President's Daughter to Stand Down

President's Daughter to Stand Down

IWPR

Institute for War & Peace Reporting
Monday, 9 July, 2007
The Kazak president’s daughter Dariga Nazarbaeva, currently a member of parliament, is not going to stand again in the forthcoming election.



NBCentralAsia analysts say the charges brought against her Nazarbaeva’s ex-husband Rahat Aliev have made her undesirable as a politician – and ruined her chances of being chosen as the president’s successor.



On July 7, when the presidential party Nur Otan presented its list of candidates for the August 18 election to the lower house of parliament or Majilis, Nazarbaeva’s name was not among them.



Previously viewed as a possible successor when the moment came for her father to step down, Nazarbaeva was dismissed as deputy chair of Nur Otan and removed from the party’s ruling board on July 3.



Nur Otan is now formally led by President Nazarbaev after constitutional amendments adopted in May made this possible.



Dariga Nazarbaeva was head of the Asar party which merged with Nur Otan last summer, marking the beginning of a significant expansion in the latter party, which now has a membership of about a million following its incorporation of the Agrarian and Civic parties.

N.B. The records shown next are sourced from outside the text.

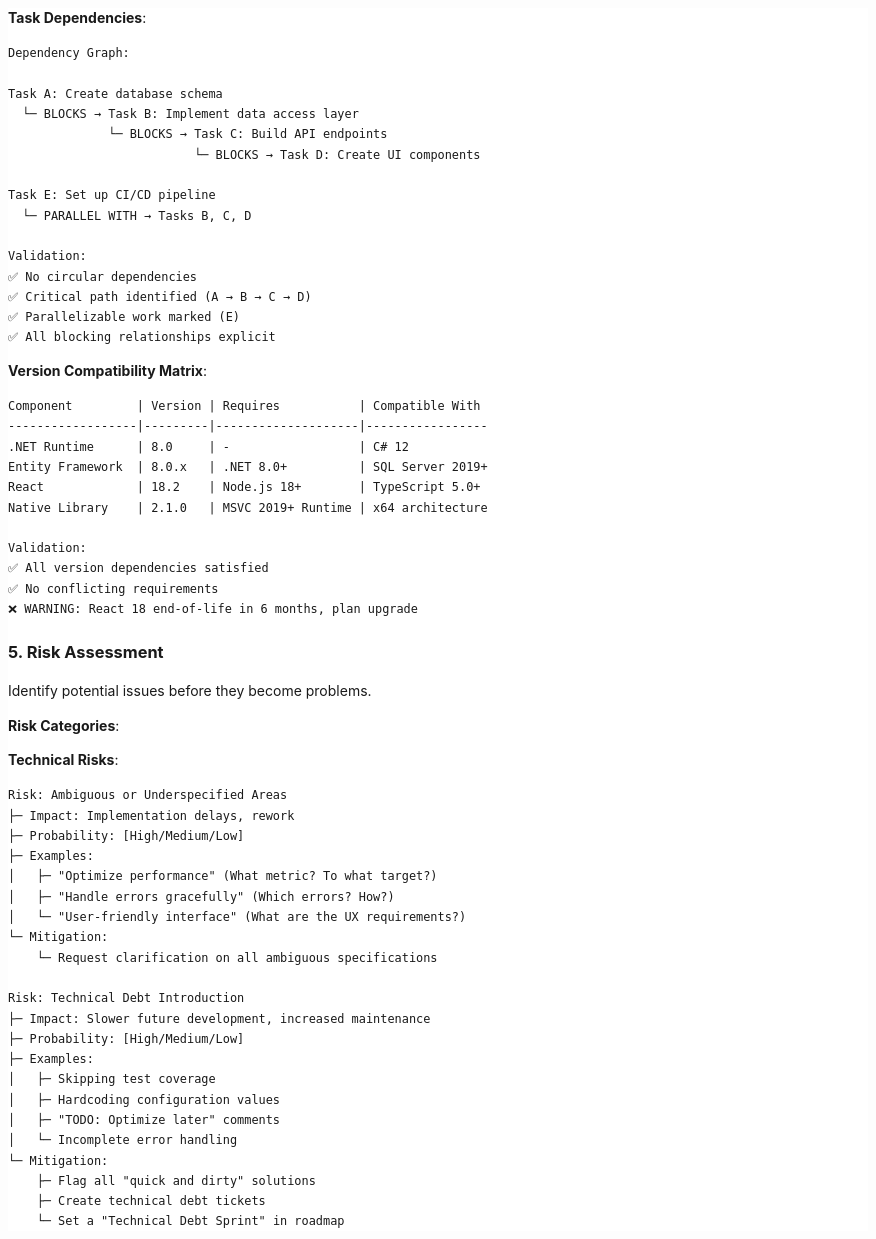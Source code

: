 **Task Dependencies**:
```
Dependency Graph:

Task A: Create database schema
  └─ BLOCKS → Task B: Implement data access layer
              └─ BLOCKS → Task C: Build API endpoints
                          └─ BLOCKS → Task D: Create UI components

Task E: Set up CI/CD pipeline
  └─ PARALLEL WITH → Tasks B, C, D

Validation:
✅ No circular dependencies
✅ Critical path identified (A → B → C → D)
✅ Parallelizable work marked (E)
✅ All blocking relationships explicit
```

**Version Compatibility Matrix**:
```
Component         | Version | Requires           | Compatible With
------------------|---------|--------------------|-----------------
.NET Runtime      | 8.0     | -                  | C# 12
Entity Framework  | 8.0.x   | .NET 8.0+          | SQL Server 2019+
React             | 18.2    | Node.js 18+        | TypeScript 5.0+
Native Library    | 2.1.0   | MSVC 2019+ Runtime | x64 architecture

Validation:
✅ All version dependencies satisfied
✅ No conflicting requirements
❌ WARNING: React 18 end-of-life in 6 months, plan upgrade
```

### 5. Risk Assessment

Identify potential issues before they become problems.

**Risk Categories**:

**Technical Risks**:
```
Risk: Ambiguous or Underspecified Areas
├─ Impact: Implementation delays, rework
├─ Probability: [High/Medium/Low]
├─ Examples:
│   ├─ "Optimize performance" (What metric? To what target?)
│   ├─ "Handle errors gracefully" (Which errors? How?)
│   └─ "User-friendly interface" (What are the UX requirements?)
└─ Mitigation:
    └─ Request clarification on all ambiguous specifications

Risk: Technical Debt Introduction
├─ Impact: Slower future development, increased maintenance
├─ Probability: [High/Medium/Low]
├─ Examples:
│   ├─ Skipping test coverage
│   ├─ Hardcoding configuration values
│   ├─ "TODO: Optimize later" comments
│   └─ Incomplete error handling
└─ Mitigation:
    ├─ Flag all "quick and dirty" solutions
    ├─ Create technical debt tickets
    └─ Set a "Technical Debt Sprint" in roadmap
```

NBCentralAsia analysts say Nazarbaeva has been removed from the upper echelons of Nur Otan because of the ongoing scandal surrounding Aliev, who is accused of kidnapping two former heads of a major commercial bank, Nurbank. He was Kazakstan’s ambassador to Austria before he was sacked and a warrant was issued for his arrest. He is still in Vienna although the Kazak authorities have requested his extradition.

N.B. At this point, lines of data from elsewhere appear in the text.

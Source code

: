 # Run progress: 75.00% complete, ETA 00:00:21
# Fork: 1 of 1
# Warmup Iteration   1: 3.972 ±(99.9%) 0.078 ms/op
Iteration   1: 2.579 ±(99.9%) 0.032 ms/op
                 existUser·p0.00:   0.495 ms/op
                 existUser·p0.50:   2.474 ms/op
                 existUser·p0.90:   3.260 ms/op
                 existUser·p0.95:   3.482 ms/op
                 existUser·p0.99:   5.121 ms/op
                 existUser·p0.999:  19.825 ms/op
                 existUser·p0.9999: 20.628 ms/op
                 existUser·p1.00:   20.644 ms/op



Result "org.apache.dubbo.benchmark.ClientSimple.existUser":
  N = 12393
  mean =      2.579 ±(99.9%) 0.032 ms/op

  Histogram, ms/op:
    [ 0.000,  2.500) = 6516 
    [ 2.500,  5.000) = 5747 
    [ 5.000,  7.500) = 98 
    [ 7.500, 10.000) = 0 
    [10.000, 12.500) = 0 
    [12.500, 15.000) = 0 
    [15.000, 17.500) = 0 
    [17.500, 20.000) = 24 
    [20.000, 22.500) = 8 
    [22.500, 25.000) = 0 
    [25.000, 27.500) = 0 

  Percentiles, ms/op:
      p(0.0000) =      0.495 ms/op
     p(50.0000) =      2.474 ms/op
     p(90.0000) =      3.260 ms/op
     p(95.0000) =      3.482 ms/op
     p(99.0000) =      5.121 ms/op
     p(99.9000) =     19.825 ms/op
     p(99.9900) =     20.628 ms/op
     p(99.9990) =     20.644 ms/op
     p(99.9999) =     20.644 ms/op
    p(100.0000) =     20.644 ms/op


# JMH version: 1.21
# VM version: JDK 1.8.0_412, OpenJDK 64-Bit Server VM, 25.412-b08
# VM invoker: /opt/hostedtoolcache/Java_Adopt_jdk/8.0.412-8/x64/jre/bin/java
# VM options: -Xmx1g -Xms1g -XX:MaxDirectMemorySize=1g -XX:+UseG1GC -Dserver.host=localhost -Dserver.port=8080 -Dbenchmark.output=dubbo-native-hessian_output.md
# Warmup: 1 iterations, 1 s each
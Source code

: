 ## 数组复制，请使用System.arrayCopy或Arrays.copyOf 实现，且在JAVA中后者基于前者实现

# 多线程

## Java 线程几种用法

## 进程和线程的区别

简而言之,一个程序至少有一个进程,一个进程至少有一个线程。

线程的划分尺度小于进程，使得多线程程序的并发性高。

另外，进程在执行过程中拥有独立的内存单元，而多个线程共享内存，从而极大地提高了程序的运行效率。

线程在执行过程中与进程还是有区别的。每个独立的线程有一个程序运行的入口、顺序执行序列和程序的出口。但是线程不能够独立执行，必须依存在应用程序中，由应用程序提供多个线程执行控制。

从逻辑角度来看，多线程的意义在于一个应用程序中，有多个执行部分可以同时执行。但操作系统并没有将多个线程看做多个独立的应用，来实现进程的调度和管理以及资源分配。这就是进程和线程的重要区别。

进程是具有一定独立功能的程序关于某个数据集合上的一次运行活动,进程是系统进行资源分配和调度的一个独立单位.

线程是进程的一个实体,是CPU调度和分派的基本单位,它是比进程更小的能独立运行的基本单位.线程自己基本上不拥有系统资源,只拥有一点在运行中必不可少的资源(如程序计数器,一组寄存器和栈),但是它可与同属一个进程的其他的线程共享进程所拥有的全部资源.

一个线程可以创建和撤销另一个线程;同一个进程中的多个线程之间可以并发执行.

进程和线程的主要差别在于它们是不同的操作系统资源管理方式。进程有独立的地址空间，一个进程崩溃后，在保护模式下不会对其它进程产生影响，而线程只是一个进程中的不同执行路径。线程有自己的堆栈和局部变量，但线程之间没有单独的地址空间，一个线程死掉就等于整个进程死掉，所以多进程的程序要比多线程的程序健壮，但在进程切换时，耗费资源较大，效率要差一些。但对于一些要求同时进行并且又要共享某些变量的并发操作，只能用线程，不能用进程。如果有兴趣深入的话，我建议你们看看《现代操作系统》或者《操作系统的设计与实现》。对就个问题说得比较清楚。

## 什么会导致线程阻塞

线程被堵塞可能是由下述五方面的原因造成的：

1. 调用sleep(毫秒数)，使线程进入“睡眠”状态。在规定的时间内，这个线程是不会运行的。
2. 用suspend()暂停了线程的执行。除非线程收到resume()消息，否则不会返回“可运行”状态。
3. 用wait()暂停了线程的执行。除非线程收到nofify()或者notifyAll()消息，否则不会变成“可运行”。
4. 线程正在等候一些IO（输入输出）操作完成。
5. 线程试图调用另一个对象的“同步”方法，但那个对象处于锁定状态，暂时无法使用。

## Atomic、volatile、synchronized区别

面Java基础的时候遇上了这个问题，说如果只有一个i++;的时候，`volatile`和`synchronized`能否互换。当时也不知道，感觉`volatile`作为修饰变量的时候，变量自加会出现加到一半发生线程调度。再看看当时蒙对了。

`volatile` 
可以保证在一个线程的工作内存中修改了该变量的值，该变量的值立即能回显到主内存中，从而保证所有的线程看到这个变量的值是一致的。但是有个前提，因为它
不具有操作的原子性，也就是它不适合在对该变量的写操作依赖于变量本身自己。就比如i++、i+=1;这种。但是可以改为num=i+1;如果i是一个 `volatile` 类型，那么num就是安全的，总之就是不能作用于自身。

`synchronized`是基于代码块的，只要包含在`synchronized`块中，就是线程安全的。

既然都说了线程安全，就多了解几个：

Commentators say the party clearly reckons it would suffer in the election if it were associated with such bad publicity.

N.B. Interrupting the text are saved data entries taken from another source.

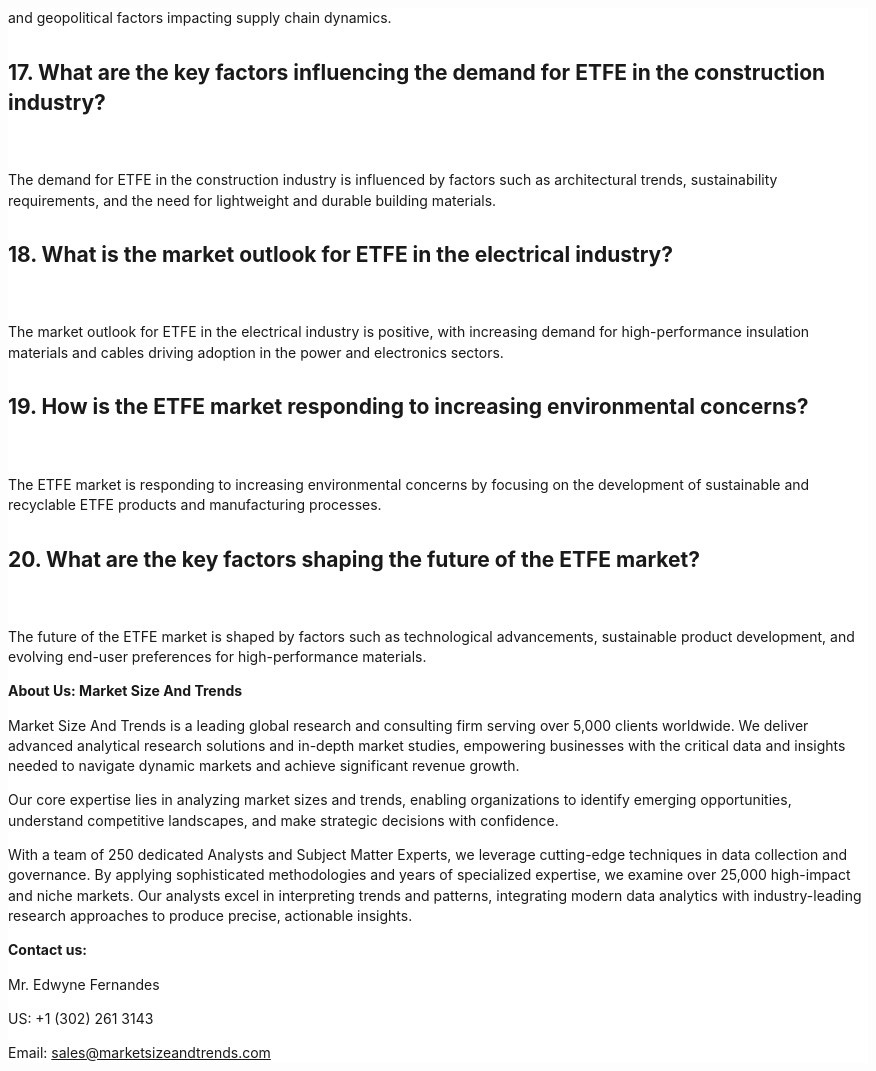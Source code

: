 and geopolitical factors impacting supply chain dynamics.</p><h2>17. What are the key factors influencing the demand for ETFE in the construction industry?</h2><p>&nbsp;</p><p>The demand for ETFE in the construction industry is influenced by factors such as architectural trends, sustainability requirements, and the need for lightweight and durable building materials.</p><h2>18. What is the market outlook for ETFE in the electrical industry?</h2><p>&nbsp;</p><p>The market outlook for ETFE in the electrical industry is positive, with increasing demand for high-performance insulation materials and cables driving adoption in the power and electronics sectors.</p><h2>19. How is the ETFE market responding to increasing environmental concerns?</h2><p>&nbsp;</p><p>The ETFE market is responding to increasing environmental concerns by focusing on the development of sustainable and recyclable ETFE products and manufacturing processes.</p><h2>20. What are the key factors shaping the future of the ETFE market?</h2><p>&nbsp;</p><p>The future of the ETFE market is shaped by factors such as technological advancements, sustainable product development, and evolving end-user preferences for high-performance materials.</p></body></html></p><p><strong>About Us:&nbsp;Market Size And Trends</strong></p><p>Market Size And Trends&nbsp;is a leading global research and consulting firm serving over 5,000 clients worldwide. We deliver advanced analytical research solutions and in-depth market studies, empowering businesses with the critical data and insights needed to navigate dynamic markets and achieve significant revenue growth.</p><p>Our core expertise lies in analyzing market sizes and trends, enabling organizations to identify emerging opportunities, understand competitive landscapes, and make strategic decisions with confidence.</p><p>With a team of 250 dedicated Analysts and Subject Matter Experts, we leverage cutting-edge techniques in data collection and governance. By applying sophisticated methodologies and years of specialized expertise, we examine over 25,000 high-impact and niche markets. Our analysts excel in interpreting trends and patterns, integrating modern data analytics with industry-leading research approaches to produce precise, actionable insights.</p><p><strong>Contact us:</strong></p><p>Mr. Edwyne Fernandes</p><p>US: +1 (302) 261 3143</p><p>Email: <a href="mailto:sales@marketsizeandtrends.com">sales@marketsizeandtrends.com</a>&nbsp;</p>
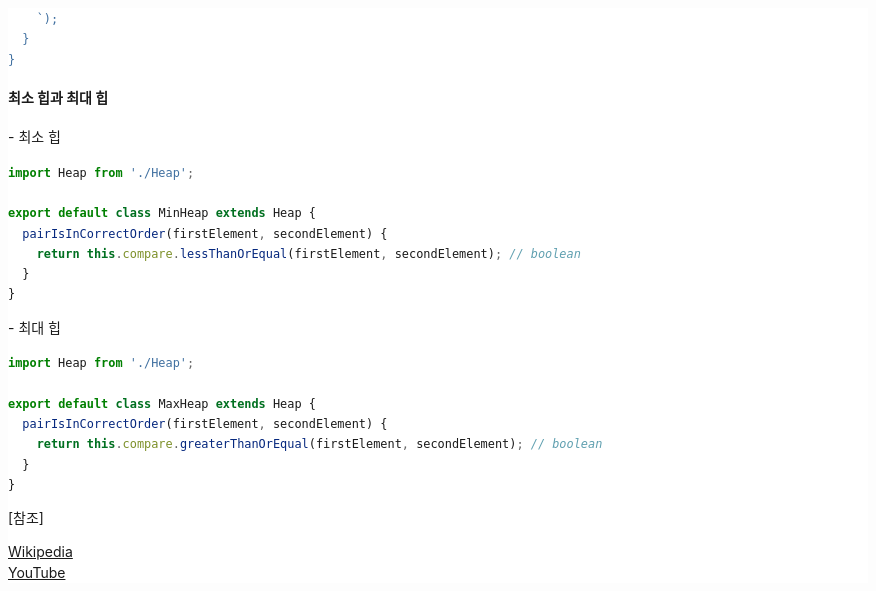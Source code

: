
 ```javascript
    `);
  }
}
```

#### 최소 힙과 최대 힙

\- 최소 힙

```javascript
import Heap from './Heap';

export default class MinHeap extends Heap {
  pairIsInCorrectOrder(firstElement, secondElement) {
    return this.compare.lessThanOrEqual(firstElement, secondElement); // boolean
  }
}
```

\- 최대 힙

```javascript
import Heap from './Heap';

export default class MaxHeap extends Heap {
  pairIsInCorrectOrder(firstElement, secondElement) {
    return this.compare.greaterThanOrEqual(firstElement, secondElement); // boolean
  }
}
```

\[참조\]

[Wikipedia](<https://en.wikipedia.org/wiki/Heap_(data_structure)>)  
[YouTube](https://www.youtube.com/watch?v=t0Cq6tVNRBA&index=5&t=0s&list=PLLXdhg_r2hKA7DPDsunoDZ-Z769jWn4R8)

“Nur Otan faces a huge task in the election campaign… they understand that now they will have to work hard to win over the electorate in view of the political scandals that have been unfolding lately,” said NBCentralAsia observer Rozalana Taukina.



Taukina believes Nazarbaeva may also lose control of the media outlets that she and Aliev controlled.



After Aliev was charged at the end of May, the prosecutor’s office suspended the Karavan newspaper and the KTK television channel for three months, officially because they were not carrying 50 per cent of their material in Kazak rather than Russian. Both media outlets were affiliated with Nazarbaeva and Aliev.



Observers say that Nazarbaeva’s departure from politics may only be temporary, and they certainly rule out any idea that she would join the opposition.



“As part of some rotation, Dariga could be brought back into parliament as a Senate [upper house] member, for example. It is no big problem for her,” said Taukina.



Under the new constitution, the president appoints 15 of the Senate’s 47 members.



NBCentralAsia analyst Petr Svoik believes that although Nazarbaeva may bounce back into politics, it is unlikely that she will ever regain her previous status as the president’s likely successor.



“Dariga and her husband were the only politicians who thanks to their unique position could really afford to engage in [serious] politics,” said Svoik.



“Anyone who has got too close to being a successor has been shot down in flames because of the logic of [Kazak] politics.”



(News Briefing Central Asia draws comment and analysis from a broad range of political observers across the region.)